Data extracts section start

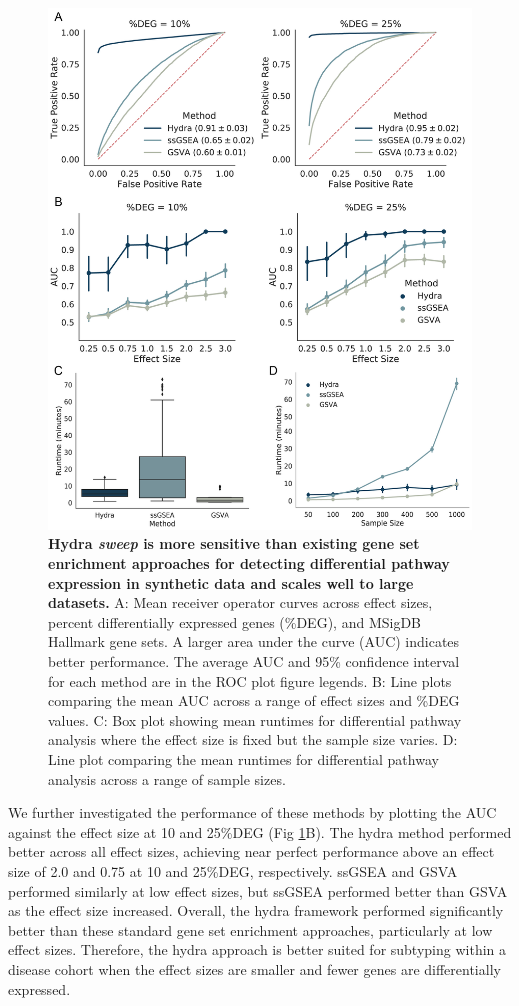\documentclass[10pt,letterpaper]{article}
\begin{document}
\begin{figure}[!h]
	\includegraphics[width=\textwidth]{img/PNG/ROC-PLOT-V2-2x}
	\caption{{\bf Hydra \textit{sweep} is more sensitive than existing gene set enrichment approaches for detecting differential pathway expression in synthetic data and scales well to large datasets.}
		A: Mean receiver operator curves across effect sizes, percent differentially expressed genes (\%DEG), and MSigDB Hallmark gene sets. A larger area under the curve (AUC) indicates better performance. The average AUC and 95\% confidence interval for each method are in the ROC plot figure legends. B: Line plots comparing the mean AUC across a range of effect sizes and \%DEG values. C: Box plot showing mean runtimes for differential pathway analysis where the effect size is fixed but the sample size varies. D: Line plot comparing the mean runtimes for differential pathway analysis across a range of sample sizes.
		\label{rocplot}}
\end{figure}

We further investigated the performance of these methods by plotting the AUC against the effect size at 10 and 25\%DEG (Fig \ref{rocplot}B). The hydra method performed better across all effect sizes, achieving near perfect performance above an effect size of 2.0 and 0.75 at 10 and 25\%DEG, respectively. ssGSEA and GSVA performed similarly at low effect sizes, but ssGSEA performed better than GSVA as the effect size increased. Overall, the hydra framework performed significantly better than these standard gene set enrichment approaches, particularly at low effect sizes. Therefore, the hydra approach is better suited for subtyping within a disease cohort when the effect sizes are smaller and fewer genes are differentially expressed.
\end{document}
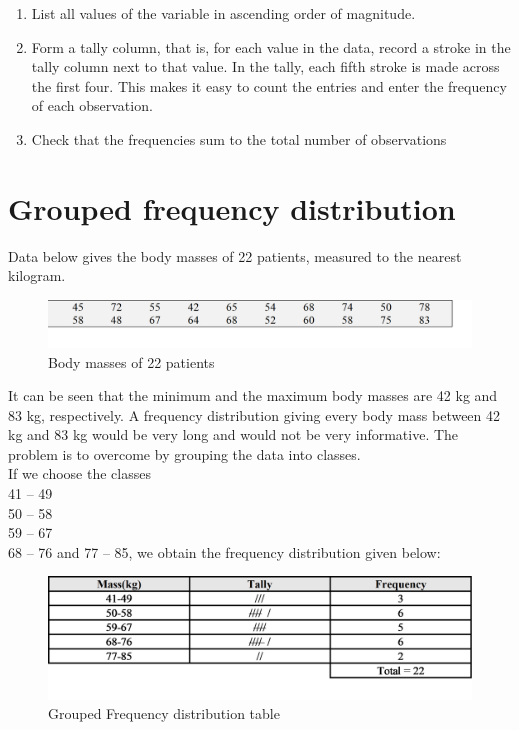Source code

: \documentclass[
]{book}
\begin{document}
\begin{enumerate}
\def\labelenumi{\arabic{enumi}.}
\item
  List all values of the variable in ascending order of magnitude.
\item
  Form a tally column, that is, for each value in the data, record a stroke in the tally column next to that value. In the tally, each fifth stroke is made across the first four. This makes it easy to count the entries and enter the frequency of each observation.
\item
  Check that the frequencies sum to the total number of observations
\end{enumerate}

\hypertarget{grouped-frequency-distribution}{%
\section{Grouped frequency distribution}\label{grouped-frequency-distribution}}

Data below gives the body masses of 22 patients, measured to the nearest kilogram.

\begin{figure}

{\centering \includegraphics[width=0.7\linewidth]{images/image5} 

}

\caption{Body masses of 22 patients}\label{fig:mass}
\end{figure}

It can be seen that the minimum and the maximum body masses are 42 kg and 83 kg, respectively. A frequency distribution giving every body mass between 42 kg and 83 kg would be very long and would not be very informative. The problem is to overcome by grouping the data into classes.\\
If we choose the classes\\
41 -- 49\\
50 -- 58\\
59 -- 67\\
68 -- 76
and 77 -- 85, we obtain the frequency distribution given below:

\begin{figure}

{\centering \includegraphics[width=0.7\linewidth]{images/image6} 

}

\caption{Grouped Frequency distribution table}\label{fig:grptable}
\end{figure}
\end{document}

Data extracts section end

[Activity] Retype all the material word for word while skipping any picture it contains.

[Answer below]
\documentclass[10pt,letterpaper]{article}
\begin{document}
\begin{figure}[!h]
	\includegraphics[width=\textwidth]{img/PNG/ROC-PLOT-V2-2x}
	\caption{{\bf Hydra \textit{sweep} is more sensitive than existing gene set enrichment approaches for detecting differential pathway expression in synthetic data and scales well to large datasets.}
		A: Mean receiver operator curves across effect sizes, percent differentially expressed genes (\%DEG), and MSigDB Hallmark gene sets. A larger area under the curve (AUC) indicates better performance. The average AUC and 95\% confidence interval for each method are in the ROC plot figure legends. B: Line plots comparing the mean AUC across a range of effect sizes and \%DEG values. C: Box plot showing mean runtimes for differential pathway analysis where the effect size is fixed but the sample size varies. D: Line plot comparing the mean runtimes for differential pathway analysis across a range of sample sizes.
		\label{rocplot}}
\end{figure}

We further investigated the performance of these methods by plotting the AUC against the effect size at 10 and 25\%DEG (Fig \ref{rocplot}B). The hydra method performed better across all effect sizes, achieving near perfect performance above an effect size of 2.0 and 0.75 at 10 and 25\%DEG, respectively. ssGSEA and GSVA performed similarly at low effect sizes, but ssGSEA performed better than GSVA as the effect size increased. Overall, the hydra framework performed significantly better than these standard gene set enrichment approaches, particularly at low effect sizes. Therefore, the hydra approach is better suited for subtyping within a disease cohort when the effect sizes are smaller and fewer genes are differentially expressed.
\end{document}
Source code

: \documentclass[
]{book}
\begin{document}
\begin{enumerate}
\def\labelenumi{\arabic{enumi}.}
\item
  List all values of the variable in ascending order of magnitude.
\item
  Form a tally column, that is, for each value in the data, record a stroke in the tally column next to that value. In the tally, each fifth stroke is made across the first four. This makes it easy to count the entries and enter the frequency of each observation.
\item
  Check that the frequencies sum to the total number of observations
\end{enumerate}

\hypertarget{grouped-frequency-distribution}{%
\section{Grouped frequency distribution}\label{grouped-frequency-distribution}}

Data below gives the body masses of 22 patients, measured to the nearest kilogram.

\begin{figure}

{\centering \includegraphics[width=0.7\linewidth]{images/image5} 

}

\caption{Body masses of 22 patients}\label{fig:mass}
\end{figure}

It can be seen that the minimum and the maximum body masses are 42 kg and 83 kg, respectively. A frequency distribution giving every body mass between 42 kg and 83 kg would be very long and would not be very informative. The problem is to overcome by grouping the data into classes.\\
If we choose the classes\\
41 -- 49\\
50 -- 58\\
59 -- 67\\
68 -- 76
and 77 -- 85, we obtain the frequency distribution given below:

\begin{figure}

{\centering \includegraphics[width=0.7\linewidth]{images/image6} 

}

\caption{Grouped Frequency distribution table}\label{fig:grptable}
\end{figure}
\end{document}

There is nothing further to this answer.